Unix domain sockets also allow processes to pass file descriptors to one another (SCM_RIGHTS), and authenticate their identity (or act on behalf of another) by passing user credentials (SCM_CREDENTIALS) through the kernel. This “ancillary data” takes the form of several cmsghdr structures and CMSG_DATA payloads lined up within a single byte buffer blob. This blob is pointed to by the void* msg_control field of the msghdr struct and the size_t msg_controllen field specifies the total size. To differentiate and identify the raw contents of the CMSG_DATA payloads, the cmsghdr struct stores metadata about the type and size of the data. For example, if the int cmsg_type field is SCM_RIGHTS, the particular CMSG is being used to pass file descriptors. An interesting quirk of the CSMG system in the kernel is that separate CMSG objects of the same type will be combined into one CMSG observed by the receiver. Like most ad-hoc data structures in the Linux kernel codebase, CMSG blobs are not simple to parse given eBPF’s constraints. In particular, these blobs are typically iterated through by using multiple layers of pointer shifting macros that embed a for-loop construct to iterate the initially unknown number of CMSG objects; it is worth keeping in mind that the msghdr.msg_controllen field refers to the byte length of the whole CMSG blob, and is used to ensure that CMSG objects are not iterated or processed past the end of the buffer allocated to them. To get around the eBPF limitations, we use CLI flag-based tunables to guide (hacky string concat) code generation of C code that statically iterates these blobs, if present, and copies the metadata and typing information into our ring buffer; we feel this was still less painful to implement than it would have been to copy the entire blob to userspace and process it in Python.
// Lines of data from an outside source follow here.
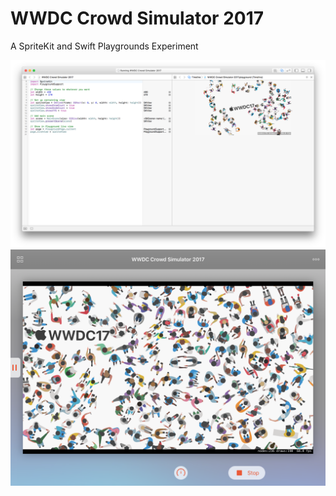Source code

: # WWDC Crowd Simulator 2017
A SpriteKit and Swift Playgrounds Experiment

![Screenshot](Screenshot.png)
![iPad Screenshot](iPadScreenshot.png) 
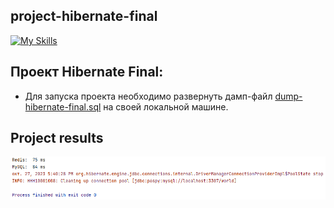 ## project-hibernate-final
[![My Skills](https://skillicons.dev/icons?i=java,idea,mysql,redis,hibernate,maven,docker)](https://skillicons.dev)
## Проект Hibernate Final:

* Для запуска проекта необходимо развернуть дамп-файл [dump-hibernate-final.sql](./src/main/resources/dump-hibernate-final.sql) 
на своей локальной машине.

## Project results

![screenshot](./src/main/resources/result-project.png?raw=true)
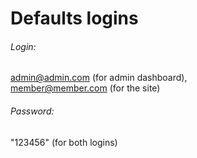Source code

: # Defaults logins

###### Login:
admin@admin.com (for admin dashboard),  
member@member.com (for the site)

###### Password:
"123456" (for both logins)
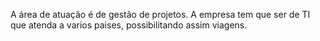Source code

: A área de atuação é de gestão de projetos. 
A empresa tem que ser de TI que atenda a varios paises, possibilitando assim viagens.
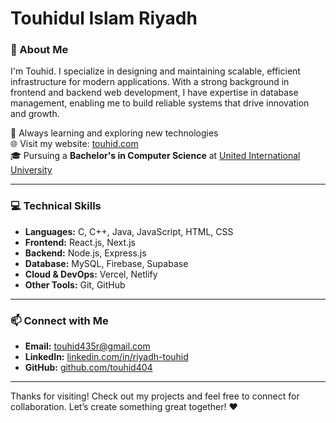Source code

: <h1 align="left">Touhidul Islam Riyadh</h1>


### 🚀 About Me  
 I'm Touhid. I specialize in designing and maintaining scalable, efficient infrastructure for modern applications. With a strong background in frontend and backend web development, I have expertise in database management, enabling me to build reliable systems that drive innovation and growth.

 
🌱 Always learning and exploring new technologies   
🌐 Visit my website: [touhid.com](https://touhid404.github.io/riyadhtouhid/)  
🎓 Pursuing a **Bachelor's in Computer Science** at [United International University](https://www.uiu.ac.bd/)
 

<hr>

### 💻 Technical Skills  

- **Languages:** C, C++, Java, JavaScript, HTML, CSS  
- **Frontend:** React.js, Next.js  
- **Backend:** Node.js, Express.js  
- **Database:** MySQL, Firebase, Supabase  
- **Cloud & DevOps:**  Vercel, Netlify  
- **Other Tools:** Git, GitHub  

<hr>



### 📫 Connect with Me  

- **Email:** [touhid435r@gmail.com](mailto:touhid435r@gmail.com)  
- **LinkedIn:** [linkedin.com/in/riyadh-touhid](https://linkedin.com/in/riyadh-touhid)  
- **GitHub:** [github.com/touhid404](https://github.com/touhid404)


<hr>

Thanks for visiting! Check out my projects and feel free to connect for collaboration. Let’s create something great together! ❤️


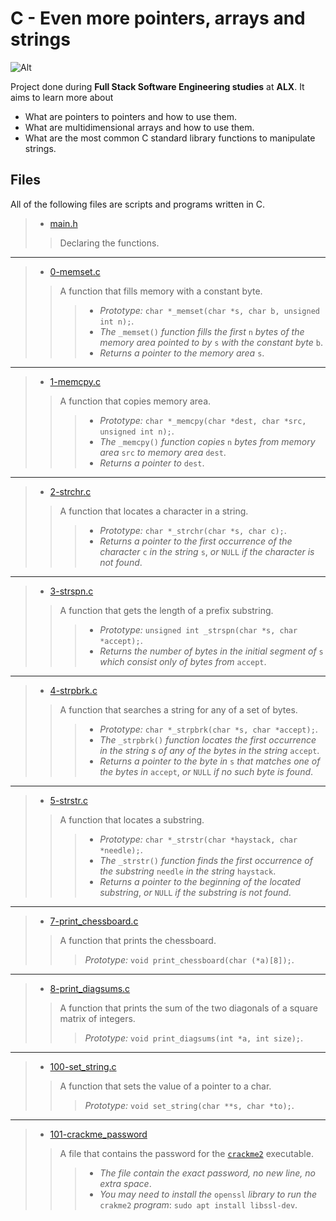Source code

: # C - Even more pointers, arrays and strings

![Alt](https://s3.amazonaws.com/intranet-projects-files/holbertonschool-low_level_programming/218/58fe6b229144b7fe5ebe88afe9ff5cabe2dd0863e1e79b2d02b4103c30b465dd.jpg "meme ^_^")

Project done during **Full Stack Software Engineering studies** at **ALX**. It aims to learn more about

* What are pointers to pointers and how to use them.
* What are multidimensional arrays and how to use them.
* What are the most common C standard library functions to manipulate strings.

## Files

All of the following files are scripts and programs written in C.

> * [main.h](https://github.com/Moh-A-Mahdi/alx-low_level_programming/blob/master/0x06-pointers_arrays_strings/main.h)
>
>> Declaring the functions.
------------------

> * [0-memset.c](https://github.com/Moh-A-Mahdi/alx-low_level_programming/blob/master/0x07-pointers_arrays_strings/0-memset.c)
>
>> A function that fills memory with a constant byte.
>>>
>>> * _Prototype:_ `char *_memset(char *s, char b, unsigned int n);`.
>>> * _The_ `_memset()` _function fills the first_ `n` _bytes of the memory area pointed to by_ `s` _with the constant byte_ `b`.
>>> * _Returns a pointer to the memory area_ `s`.

------------------

> * [1-memcpy.c](https://github.com/Moh-A-Mahdi/alx-low_level_programming/blob/master/0x07-pointers_arrays_strings/1-memcpy.c)
>
>> A function that copies memory area.
>>>
>>> * _Prototype:_ `char *_memcpy(char *dest, char *src, unsigned int n);`.
>>> * _The_ `_memcpy()` _function copies_ `n` _bytes from memory area_ `src` _to memory area_ `dest`.
>>> * _Returns a pointer to_ `dest`.

------------------

> * [2-strchr.c](https://github.com/Moh-A-Mahdi/alx-low_level_programming/blob/master/0x07-pointers_arrays_strings/2-strchr.c)
>
>> A function that locates a character in a string.
>>>
>>> * _Prototype:_ `char *_strchr(char *s, char c);`.
>>> * _Returns a pointer to the first occurrence of the character_ `c` _in the string_ `s`, _or_ `NULL` _if the character is not found_.

------------------

> * [3-strspn.c](https://github.com/Moh-A-Mahdi/alx-low_level_programming/blob/master/0x07-pointers_arrays_strings/3-strspn.c)
>
>> A function that gets the length of a prefix substring.
>>>
>>> * _Prototype:_ `unsigned int _strspn(char *s, char *accept);`.
>>> * _Returns the number of bytes in the initial segment of_ `s` _which consist only of bytes from_ `accept`.

------------------

> * [4-strpbrk.c](https://github.com/Moh-A-Mahdi/alx-low_level_programming/blob/master/0x07-pointers_arrays_strings/4-strpbrk.c)
>
>> A function that searches a string for any of a set of bytes.
>>>
>>> * _Prototype:_ `char *_strpbrk(char *s, char *accept);`.
>>> * _The_ `_strpbrk()` _function locates the first occurrence in the string s of any of the bytes in the string_ `accept`.
>>> * _Returns a pointer to the byte in_ `s` _that matches one of the bytes in_ `accept`, _or_ `NULL` _if no such byte is found_.

------------------

> * [5-strstr.c](https://github.com/Moh-A-Mahdi/alx-low_level_programming/blob/master/0x07-pointers_arrays_strings/5-strstr.c)
>
>> A function that locates a substring.
>>>
>>> * _Prototype:_ `char *_strstr(char *haystack, char *needle);`.
>>> * _The_ `_strstr()` _function finds the first occurrence of the substring_ `needle` _in the string_ `haystack`.
>>> * _Returns a pointer to the beginning of the located substring_, _or_ `NULL` _if the substring is not found_.

------------------

> * [7-print_chessboard.c](https://github.com/Moh-A-Mahdi/alx-low_level_programming/blob/master/0x07-pointers_arrays_strings/7-print_chessboard.c)
>
>> A function that prints the chessboard.
>>> _Prototype:_ `void print_chessboard(char (*a)[8]);`.
------------------

> * [8-print_diagsums.c](https://github.com/Moh-A-Mahdi/alx-low_level_programming/blob/master/0x07-pointers_arrays_strings/8-print_diagsums.c)
>
>> A function that prints the sum of the two diagonals of a square matrix of integers.
>>> _Prototype:_ `void print_diagsums(int *a, int size);`.
------------------

> * [100-set_string.c](https://github.com/Moh-A-Mahdi/alx-low_level_programming/blob/master/0x07-pointers_arrays_strings/100-set_string.c)
>
>> A function that sets the value of a pointer to a char.
>>> _Prototype:_ `void set_string(char **s, char *to);`.
------------------

> * [101-crackme_password](https://github.com/Moh-A-Mahdi/alx-low_level_programming/blob/master/0x07-pointers_arrays_strings/101-crackme_password)
>
>> A file that contains the password for the [`crackme2`](https://github.com/holbertonschool/0x06.c) executable.
>>>
>>> * _The file contain the exact password, no new line, no extra space_.
>>> * _You may need to install the_ `openssl` _library to run the_ `crakme2` _program_: `sudo apt install libssl-dev`.
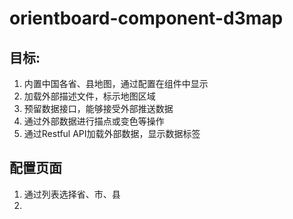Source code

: # orientboard-component-d3map

## 目标:
   1. 内置中国各省、县地图，通过配置在组件中显示
   2. 加载外部描述文件，标示地图区域
   3. 预留数据接口，能够接受外部推送数据
   4. 通过外部数据进行描点或变色等操作
   5. 通过Restful API加载外部数据，显示数据标签

## 配置页面
   1. 通过列表选择省、市、县
   2. 
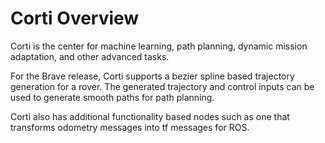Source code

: # Corti Overview

Corti is the center for machine learning, path planning, dynamic mission adaptation, and other advanced tasks.

For the Brave release, Corti supports a bezier spline based trajectory generation for a rover. The generated trajectory and control inputs can be used to generate smooth paths for path planning.

Corti also has additional functionality based nodes such as one that transforms odometry messages into tf messages for ROS.
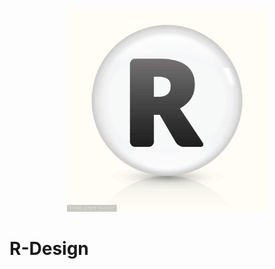 <p align="center">
    <img width="320" src="https://github.com/GankLun/R-Design/blob/master/logo.jpg">
</p>

# R-Design
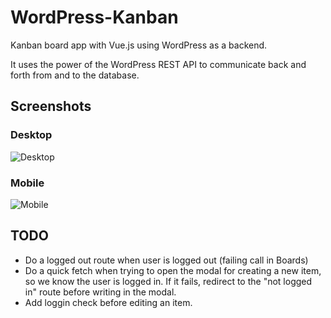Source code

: # WordPress-Kanban

Kanban board app with Vue.js using WordPress as a backend.

It uses the power of the WordPress REST API to communicate back and forth from and to the database.

## Screenshots

### Desktop

![Desktop](https://cldup.com/xWuYKto1IQ.png)

### Mobile

![Mobile](https://cldup.com/lIG7Dd8VCO.png)

## TODO

- Do a logged out route when user is logged out (failing call in Boards)
- Do a quick fetch when trying to open the modal for creating a new item, so we know the user is logged in. If it fails, redirect to the "not logged in" route before writing in the modal.
- Add loggin check before editing an item.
BCC, providing a userland interface on top of a kernel-only one, enables BCC C code to specify I/O data structures that map to the ones in <linux/bpf.h> through the use of BCC-provided macros. The primary benefit of these structures is that they may allocate much more storage space than is otherwise provided on the eBPF stack and are they are considered a valid copy target for reading arbitrary kernel memory (there are some inconsistent “protections” around copying pointer addresses directly onto the eBPF stack). unixdump uses a BPF_PERCPU_ARRAY() to store (potentially large) message content as it enables easier iterating of ring buffer slots. For simpler one-off event notifications, BCC C supports setting and registering a perf_event output ring buffer-based output struct through BPF_PERF_OUTPUT(); the perf_submit() helper function may then be called on the output object declared by the macro. This function call is actually translated into a bpf_perf_event_output() helper function call through BCC’s code generation.

Dividing our message content and event metadata across these two storage mechanisms enables us to better tune memory usage; and detect, mitigate, and report when unixdump is bottlenecking against the system. One major difference between these two I/O mechanisms is that BPF_PERF_OUTPUT()-registered data structures will be automatically parsed/deserialized by BCC, whereas BCC-registered tables/arrays/maps will be provided to registered event handlers as raw byte buffers, necessitating the use of custom Python ctypes parsing logic. However, One major pain point to be aware of with this behavior of BCC is that in the former case, char[] fields will be parsed as NUL-terminated C strings, and all data after a NULL byte will be lost; it may not be recovered by using ctypes.string_at. The solution is to use uint8_t[] for non-C string data, as it will result in BCC reading all of the data.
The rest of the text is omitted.